Es geht nicht um "kostenloses Geld". Es geht darum, daß mehr Geld vom Finanzmarkt zurückgefordert wird, als überhaupt auf dem Markt besteht.

Ein kleines Beispiel, das schemenhaft unseren gesamten Finanzmarkt darstellen soll:

Eine Bank leiht 10 Menschen 100€ zu einem effektiven Zinssatz von 5,0%. Sie wirft also 1000€ auf den Markt, verlangt aber 1050€ zurück. Welche Konsequenz entsteht daraus? Es wird Menschen geben, die diesen Betrag von 105€ erwirtschaftet haben. Dies ist aber nicht allen möglich. An diesen Menschen wird sich die Bank bereichern.

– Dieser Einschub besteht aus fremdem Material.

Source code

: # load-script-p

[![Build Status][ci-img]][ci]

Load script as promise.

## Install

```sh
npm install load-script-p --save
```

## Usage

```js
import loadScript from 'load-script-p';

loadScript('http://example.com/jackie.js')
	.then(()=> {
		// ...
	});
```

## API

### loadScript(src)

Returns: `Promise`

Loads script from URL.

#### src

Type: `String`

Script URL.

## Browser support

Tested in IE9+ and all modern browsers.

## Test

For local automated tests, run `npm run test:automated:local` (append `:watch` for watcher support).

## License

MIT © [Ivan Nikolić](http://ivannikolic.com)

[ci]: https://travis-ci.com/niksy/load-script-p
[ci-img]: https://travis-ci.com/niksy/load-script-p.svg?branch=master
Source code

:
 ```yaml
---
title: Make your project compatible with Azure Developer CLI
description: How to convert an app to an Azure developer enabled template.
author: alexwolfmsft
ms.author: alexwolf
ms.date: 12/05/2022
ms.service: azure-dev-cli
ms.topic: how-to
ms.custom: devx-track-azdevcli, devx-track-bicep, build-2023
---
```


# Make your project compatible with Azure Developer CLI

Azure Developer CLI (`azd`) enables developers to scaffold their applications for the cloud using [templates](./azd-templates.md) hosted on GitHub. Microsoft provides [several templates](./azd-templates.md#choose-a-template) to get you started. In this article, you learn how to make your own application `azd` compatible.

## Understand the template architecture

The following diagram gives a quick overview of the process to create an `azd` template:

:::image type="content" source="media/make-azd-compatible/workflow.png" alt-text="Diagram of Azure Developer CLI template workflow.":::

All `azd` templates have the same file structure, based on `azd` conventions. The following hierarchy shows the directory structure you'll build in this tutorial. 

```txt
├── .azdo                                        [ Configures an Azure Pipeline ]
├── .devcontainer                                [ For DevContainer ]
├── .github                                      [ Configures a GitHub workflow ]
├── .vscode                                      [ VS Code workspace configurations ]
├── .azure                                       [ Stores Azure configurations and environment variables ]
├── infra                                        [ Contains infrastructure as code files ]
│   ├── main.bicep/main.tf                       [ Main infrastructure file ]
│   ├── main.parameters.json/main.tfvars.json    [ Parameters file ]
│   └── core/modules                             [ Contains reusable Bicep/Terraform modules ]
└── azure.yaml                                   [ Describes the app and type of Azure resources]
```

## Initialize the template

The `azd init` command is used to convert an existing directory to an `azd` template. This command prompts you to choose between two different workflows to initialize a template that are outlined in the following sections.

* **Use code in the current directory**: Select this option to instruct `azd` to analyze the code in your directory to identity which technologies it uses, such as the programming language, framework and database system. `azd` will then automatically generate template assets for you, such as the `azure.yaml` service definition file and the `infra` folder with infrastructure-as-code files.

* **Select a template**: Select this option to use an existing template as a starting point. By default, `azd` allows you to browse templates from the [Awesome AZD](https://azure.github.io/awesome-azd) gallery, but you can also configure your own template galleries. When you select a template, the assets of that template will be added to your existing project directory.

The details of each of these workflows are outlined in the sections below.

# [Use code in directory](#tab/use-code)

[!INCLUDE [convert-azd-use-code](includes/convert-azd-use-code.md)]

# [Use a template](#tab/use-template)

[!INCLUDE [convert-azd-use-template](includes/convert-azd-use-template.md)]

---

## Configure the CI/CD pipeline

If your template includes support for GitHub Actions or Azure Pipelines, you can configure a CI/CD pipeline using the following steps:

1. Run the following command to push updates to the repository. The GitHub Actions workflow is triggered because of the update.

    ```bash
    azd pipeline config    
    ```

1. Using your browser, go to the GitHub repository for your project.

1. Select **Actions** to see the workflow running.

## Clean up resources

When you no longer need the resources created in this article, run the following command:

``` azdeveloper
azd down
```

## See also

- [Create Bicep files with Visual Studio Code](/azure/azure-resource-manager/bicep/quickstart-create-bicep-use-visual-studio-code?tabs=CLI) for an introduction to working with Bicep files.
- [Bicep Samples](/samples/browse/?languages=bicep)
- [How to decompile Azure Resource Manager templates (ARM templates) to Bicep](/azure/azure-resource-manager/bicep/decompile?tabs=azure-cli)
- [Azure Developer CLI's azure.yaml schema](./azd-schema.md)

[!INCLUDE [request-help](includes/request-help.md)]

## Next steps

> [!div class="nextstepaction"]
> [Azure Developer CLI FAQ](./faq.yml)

Ziemlich hart, wenn man bedenkt, daß die Bank lediglich Kundengeld verleiht. Zudem ist es für eine Bank sehr leicht verdientes Geld wenn sie nach meinem Beispiel 1Mrd.€ verleiht und 50Mio.€ Gewinn herausschlägt. Und das ohne Eigenkapital zu nutzen.

Dieses System zerstört auf lange Sicht den Mittelstand, so wie wir es im Moment erleben.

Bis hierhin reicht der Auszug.